* [Aim of the exercise]
Find every line in the records below that holds the word "would" and copy it.
*** Data for review ***
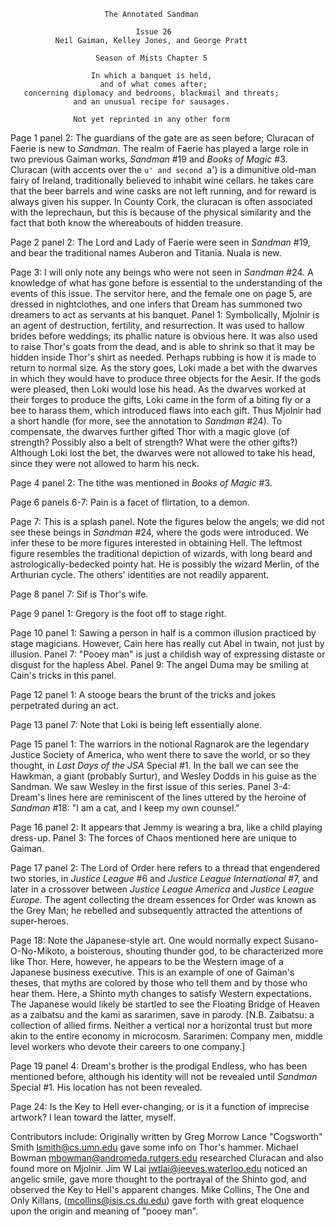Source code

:                          The Annotated Sandman

                                Issue 26
              Neil Gaiman, Kelley Jones, and George Pratt

                       Season of Mists Chapter 5

                      In which a banquet is held,
                        and of what comes after;
       concerning diplomacy and bedrooms, blackmail and threats;
                  and an unusual recipe for sausages.

                  Not yet reprinted in any other form

Page 1 panel 2:  The guardians of the gate are as seen before; Cluracan of
Faerie is new to _Sandman_.  The realm of Faerie has played a large role in two
previous Gaiman works, _Sandman_ #19 and _Books of Magic_ #3.
	Cluracan (with accents over the `u' and second `a') is a dimunitive
old-man fairy of Ireland, traditionally believed to inhabit wine cellars.  he
takes care that the beer barrels and wine casks are not left running, and for
reward is always given his supper.  In County Cork, the cluracan is often
associated with the leprechaun, but this is because of the physical similarity
and the fact that both know the whereabouts of hidden treasure.

Page 2 panel 2:  The Lord and Lady of Faerie were seen in _Sandman_ #19, and
bear the traditional names Auberon and Titania.  Nuala is new.

Page 3:  I will only note any beings who were not seen in _Sandman_ #24.  A
knowledge of what has gone before is essential to the understanding of the
events of this issue.  The servitor here, and the female one on page 5, are
dressed in  nightclothes, and one infers that Dream has summoned two dreamers
to act as servants at his banquet.
	Panel 1:  Symbolically, Mjolnir is an agent of destruction, fertility,
and resurrection.  It was used to hallow brides before weddings; its phallic
nature is obvious here.  It was also used to raise Thor's goats from the dead,
and is able to shrink so that it may be hidden inside Thor's shirt as needed.
Perhaps rubbing is how it is made to return to normal size.  As the story
goes, Loki made a bet with the dwarves in which they would have to produce
three objects for the Aesir.  If the gods were pleased, then Loki would lose
his head.  As the dwarves worked at their forges to produce the gifts, Loki
came in the form of a biting fly or a bee to harass them, which introduced
flaws into each gift.  Thus Mjolnir had a short handle (for more, see the
annotation to _Sandman_ #24).  To compensate, the dwarves further gifted Thor
with a magic glove (of strength?  Possibly also a belt of strength?  What were
the other gifts?)  Although Loki lost the bet, the dwarves were not allowed to
take his head, since they were not allowed to harm his neck.

Page 4 panel 2:  The tithe was mentioned in _Books of Magic_ #3.

Page 6 panels 6-7:  Pain is a facet of flirtation, to a demon.

Page 7:  This is a splash panel.  Note the figures below the angels; we did not
see these beings in _Sandman_ #24, where the gods were introduced.  We infer
these to be more figures interested in obtaining Hell.  The leftmost figure
resembles the traditional depiction of wizards, with long beard and
astrologically-bedecked pointy hat.  He is possibly the wizard Merlin, of the
Arthurian cycle.  The others' identities are not readily apparent.

Page 8 panel 7:  Sif is Thor's wife.

Page 9 panel 1:  Gregory is the foot off to stage right.

Page 10 panel 1:  Sawing a person in half is a common illusion practiced by
stage magicians.  However, Cain here has really cut Abel in twain, not just by
illusion.
	Panel 7:  "Pooey man" is just a childish way of expressing distaste or
disgust for the hapless Abel.
	Panel 9:  The angel Duma may be smiling at Cain's tricks in this panel.

Page 12 panel 1:  A stooge bears the brunt of the tricks and jokes perpetrated
during an act.
	
Page 13 panel 7:  Note that Loki is being left essentially alone.

Page 15 panel 1:  The warriors in the notional Ragnarok are the legendary
Justice Society of America, who went there to save the world, or so they
thought, in _Last Days of the JSA_ Special #1.  In the ball we can see the
Hawkman, a giant (probably Surtur), and Wesley Dodds in his guise as the
Sandman.  We saw Wesley in the first issue of this series.
	Panel 3-4:  Dream's lines here are reminiscent of the lines uttered by
the heroine of _Sandman_ #18:  "I am a cat, and I keep my own counsel."

Page 16 panel 2:  It appears that Jemmy is wearing a bra, like a child playing
dress-up.
	Panel 3:  The forces of Chaos mentioned here are unique to Gaiman.

Page 17 panel 2:  The Lord of Order here refers to a thread that engendered two
stories, in _Justice League_ #6 and _Justice League International_ #7, and
later in a crossover between _Justice League America_ and _Justice League
Europe_.  The agent collecting the dream essences for Order was known as the
Grey Man; he rebelled and subsequently attracted the attentions of
super-heroes.

Page 18:  Note the Japanese-style art.  One would normally expect
Susano-O-No-Mikoto, a boisterous, shouting thunder god, to be characterized
more like Thor.  Here, however, he appears to be the Western image of a
Japanese business executive.  This is an example of one of Gaiman's theses,
that myths are colored by those who tell them and by those who hear them.
Here, a Shinto myth changes to satisfy Western expectations.  The Japanese
would likely be startled to see the Floating Bridge of Heaven as a zaibatsu and
the kami as sararimen, save in parody.
	[N.B. Zaibatsu:  a collection of allied firms.  Neither a vertical nor
a horizontal trust but more akin to the entire economy in microcosm.
Sararimen:  Company men, middle level workers who devote their careers to one
company.]

Page 19 panel 4:  Dream's brother is the prodigal Endless, who has been
mentioned before, although his identity will not be revealed until _Sandman_
Special #1.  His location has not been revealed.

Page 24:  Is the Key to Hell ever-changing, or is it a function of imprecise
artwork?  I lean toward the latter, myself.

Contributors include:
        Originally written by Greg Morrow
	Lance "Cogsworth" Smith <lsmith@cs.umn.edu> gave some info on Thor's
hammer.
	Michael Bowman <mbowman@andromeda.rutgers.edu> researched Cluracan and
also found more on Mjolnir.
        Jim W Lai <jwtlai@jeeves.waterloo.edu> noticed an angelic smile, gave
more thought to the portrayal of the Shinto god, and observed the Key to Hell's
apparent changes.
	Mike Collins, The One and Only Killans, (mcollins@isis.cs.du.edu) gave
forth with great eloquence upon the origin and meaning of "pooey man".
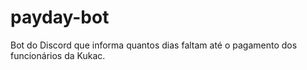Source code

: # payday-bot

Bot do Discord que informa quantos dias faltam até o pagamento dos funcionários da Kukac.
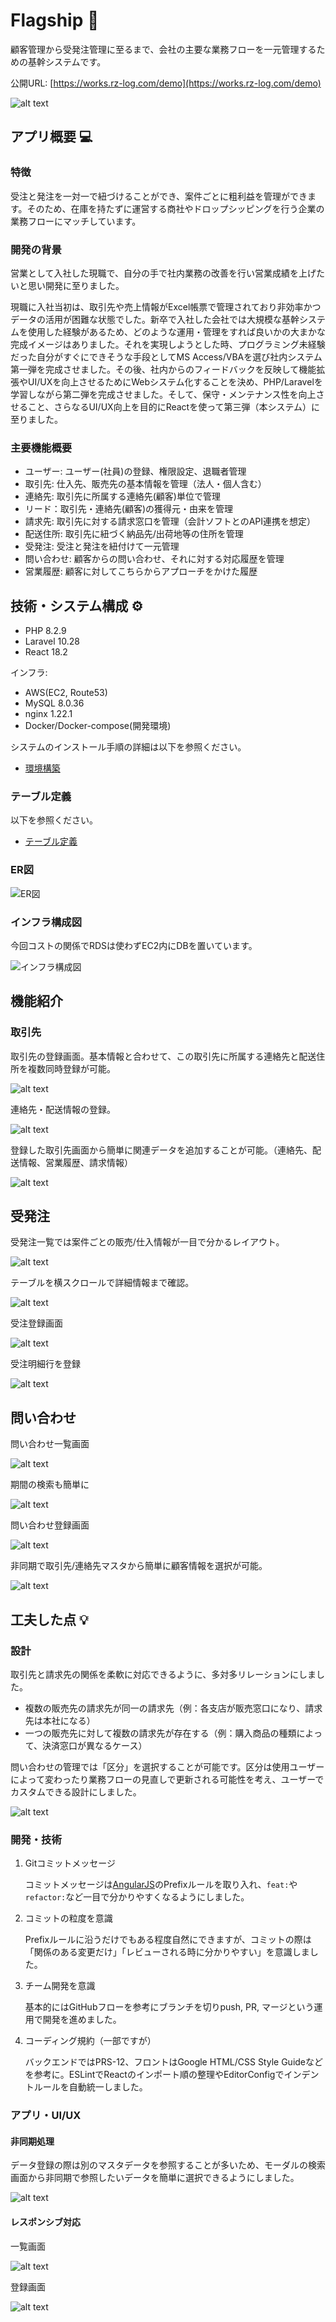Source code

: # Flagship 🚩

顧客管理から受発注管理に至るまで、会社の主要な業務フローを一元管理するための基幹システムです。

公開URL: [https://works.rz-log.com/demo](https://works.rz-log.com/demo)

![alt text](src/docs/images/README/prod_mockup.png)

## アプリ概要 💻

### 特徴

受注と発注を一対一で紐づけることができ、案件ごとに粗利益を管理ができます。そのため、在庫を持たずに運営する商社やドロップシッピングを行う企業の業務フローにマッチしています。

### 開発の背景

営業として入社した現職で、自分の手で社内業務の改善を行い営業成績を上げたいと思い開発に至りました。

現職に入社当初は、取引先や売上情報がExcel帳票で管理されており非効率かつデータの活用が困難な状態でした。新卒で入社した会社では大規模な基幹システムを使用した経験があるため、どのような運用・管理をすれば良いかの大まかな完成イメージはありました。それを実現しようとした時、プログラミング未経験だった自分がすぐにできそうな手段としてMS Access/VBAを選び社内システム第一弾を完成させました。その後、社内からのフィードバックを反映して機能拡張やUI/UXを向上させるためにWebシステム化することを決め、PHP/Laravelを学習しながら第二弾を完成させました。そして、保守・メンテナンス性を向上させること、さらなるUI/UX向上を目的にReactを使って第三弾（本システム）に至りました。

### 主要機能概要

- ユーザー: ユーザー(社員)の登録、権限設定、退職者管理
- 取引先: 仕入先、販売先の基本情報を管理（法人・個人含む）
- 連絡先: 取引先に所属する連絡先(顧客)単位で管理
- リード：取引先・連絡先(顧客)の獲得元・由来を管理
- 請求先: 取引先に対する請求窓口を管理（会計ソフトとのAPI連携を想定）
- 配送住所: 取引先に紐づく納品先/出荷地等の住所を管理
- 受発注: 受注と発注を紐付けて一元管理
- 問い合わせ: 顧客からの問い合わせ、それに対する対応履歴を管理
- 営業履歴: 顧客に対してこちらからアプローチをかけた履歴

## 技術・システム構成 ⚙️

- PHP 8.2.9
- Laravel 10.28
- React 18.2

インフラ:

- AWS(EC2, Route53)
- MySQL 8.0.36
- nginx 1.22.1
- Docker/Docker-compose(開発環境)

システムのインストール手順の詳細は以下を参照ください。

- [環境構築](/src/docs/installation.md)

### テーブル定義

以下を参照ください。

- [テーブル定義](/src/docs/tables-definition.md)

### ER図

![ER図](/src/docs/ER.drawio.svg)

### インフラ構成図

今回コストの関係でRDSは使わずEC2内にDBを置いています。

![インフラ構成図](/src/docs/infla.drawio.svg)

## 機能紹介

### 取引先

取引先の登録画面。基本情報と合わせて、この取引先に所属する連絡先と配送住所を複数同時登録が可能。

![alt text](src/docs/images/README/image-3.png)

連絡先・配送情報の登録。

![alt text](src/docs/images/README/image-4.png)

登録した取引先画面から簡単に関連データを追加することが可能。（連絡先、配送情報、営業履歴、請求情報）

![alt text](src/docs/images/README/image-5.png)

## 受発注

受発注一覧では案件ごとの販売/仕入情報が一目で分かるレイアウト。

![alt text](src/docs/images/README/image-12.png)

テーブルを横スクロールで詳細情報まで確認。

![alt text](src/docs/images/README/image-13.png)

受注登録画面

![alt text](src/docs/images/README/image-15.png)

受注明細行を登録

![alt text](src/docs/images/README/image-14.png)

## 問い合わせ

問い合わせ一覧画面

![alt text](src/docs/images/README/image-7.png)

期間の検索も簡単に

![alt text](src/docs/images/README/image-8.png)

問い合わせ登録画面

![alt text](src/docs/images/README/image-9.png)

非同期で取引先/連絡先マスタから簡単に顧客情報を選択が可能。

![alt text](src/docs/images/README/image-11.png)

## 工夫した点 💡

### 設計

取引先と請求先の関係を柔軟に対応できるように、多対多リレーションにしました。

- 複数の販売先の請求先が同一の請求先（例：各支店が販売窓口になり、請求先は本社になる）
- 一つの販売先に対して複数の請求先が存在する（例：購入商品の種類によって、決済窓口が異なるケース）

問い合わせの管理では「区分」を選択することが可能です。区分は使用ユーザーによって変わったり業務フローの見直しで更新される可能性を考え、ユーザーでカスタムできる設計にしました。

![alt text](src/docs/images/README/image-16.png)

### 開発・技術

1. Gitコミットメッセージ

    コミットメッセージは[AngularJS](https://github.com/angular/angular.js/blob/master/DEVELOPERS.md#type)のPrefixルールを取り入れ、`feat:`や`refactor:`など一目で分かりやすくなるようにしました。

2. コミットの粒度を意識

    Prefixルールに沿うだけでもある程度自然にできますが、コミットの際は「関係のある変更だけ」「レビューされる時に分かりやすい」を意識しました。

3. チーム開発を意識

    基本的にはGitHubフローを参考にブランチを切りpush, PR, マージという運用で開発を進めました。

4. コーディング規約（一部ですが）

    バックエンドではPRS-12、フロントはGoogle HTML/CSS Style Guideなどを参考に。ESLintでReactのインポート順の整理やEditorConfigでインデントルールを自動統一しました。

### アプリ・UI/UX

#### 非同期処理

データ登録の際は別のマスタデータを参照することが多いため、モーダルの検索画面から非同期で参照したいデータを簡単に選択できるようにしました。

![alt text](src/docs/images/README/image-19.png)

#### レスポンシブ対応

一覧画面

![alt text](src/docs/images/README/image-17.png)

登録画面

![alt text](src/docs/images/README/image-18.png)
*** End of Data for review ***
* [Response area]
goes, Loki made a bet with the dwarves in which they would have to produce
three objects for the Aesir.  If the gods were pleased, then Loki would lose
Page 18:  Note the Japanese-style art.  One would normally expect
would likely be startled to see the Floating Bridge of Heaven as a zaibatsu and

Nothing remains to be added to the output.